- Directions -
Repeat, line for line, the entries below from the first line to the line containing "라고 공식 홈페이지에서 소개하고 있다.", counting both ends.

- Record set -
^^^^

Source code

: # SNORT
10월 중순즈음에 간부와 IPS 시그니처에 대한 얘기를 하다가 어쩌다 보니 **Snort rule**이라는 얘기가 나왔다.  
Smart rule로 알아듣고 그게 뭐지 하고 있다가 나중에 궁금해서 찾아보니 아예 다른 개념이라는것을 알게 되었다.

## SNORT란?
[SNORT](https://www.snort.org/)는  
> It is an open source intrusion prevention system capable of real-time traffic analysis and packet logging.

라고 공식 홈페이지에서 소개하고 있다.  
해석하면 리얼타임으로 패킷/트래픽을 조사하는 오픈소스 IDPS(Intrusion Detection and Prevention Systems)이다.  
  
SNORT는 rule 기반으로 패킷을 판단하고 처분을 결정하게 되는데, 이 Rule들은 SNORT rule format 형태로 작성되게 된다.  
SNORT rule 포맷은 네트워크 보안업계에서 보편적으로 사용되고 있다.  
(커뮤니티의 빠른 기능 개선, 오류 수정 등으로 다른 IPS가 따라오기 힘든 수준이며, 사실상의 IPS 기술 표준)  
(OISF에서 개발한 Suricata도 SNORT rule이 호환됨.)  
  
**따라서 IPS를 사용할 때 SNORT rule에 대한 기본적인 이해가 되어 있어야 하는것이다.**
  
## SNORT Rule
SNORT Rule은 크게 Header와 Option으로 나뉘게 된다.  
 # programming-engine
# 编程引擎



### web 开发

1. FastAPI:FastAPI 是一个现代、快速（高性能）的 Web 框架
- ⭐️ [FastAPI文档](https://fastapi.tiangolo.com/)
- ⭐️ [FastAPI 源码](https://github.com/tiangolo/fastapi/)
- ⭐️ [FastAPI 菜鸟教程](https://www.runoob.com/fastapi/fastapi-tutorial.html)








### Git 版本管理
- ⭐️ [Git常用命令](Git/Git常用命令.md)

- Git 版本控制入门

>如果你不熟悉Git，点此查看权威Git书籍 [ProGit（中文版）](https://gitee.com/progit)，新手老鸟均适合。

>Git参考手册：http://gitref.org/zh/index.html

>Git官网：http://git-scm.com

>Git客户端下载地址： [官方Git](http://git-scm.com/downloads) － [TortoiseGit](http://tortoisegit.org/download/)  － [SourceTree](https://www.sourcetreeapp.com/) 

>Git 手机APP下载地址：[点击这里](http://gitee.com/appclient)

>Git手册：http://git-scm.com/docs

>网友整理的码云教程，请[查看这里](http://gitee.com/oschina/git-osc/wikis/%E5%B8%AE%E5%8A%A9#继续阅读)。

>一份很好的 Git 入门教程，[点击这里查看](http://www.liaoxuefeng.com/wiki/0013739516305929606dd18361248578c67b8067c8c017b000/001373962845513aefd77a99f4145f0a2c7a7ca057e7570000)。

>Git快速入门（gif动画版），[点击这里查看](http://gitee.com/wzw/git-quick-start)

^^^^

- Reply to the exercise -
Source code

: # SNORT
10월 중순즈음에 간부와 IPS 시그니처에 대한 얘기를 하다가 어쩌다 보니 **Snort rule**이라는 얘기가 나왔다.  
Smart rule로 알아듣고 그게 뭐지 하고 있다가 나중에 궁금해서 찾아보니 아예 다른 개념이라는것을 알게 되었다.

## SNORT란?
[SNORT](https://www.snort.org/)는  
> It is an open source intrusion prevention system capable of real-time traffic analysis and packet logging.

라고 공식 홈페이지에서 소개하고 있다.  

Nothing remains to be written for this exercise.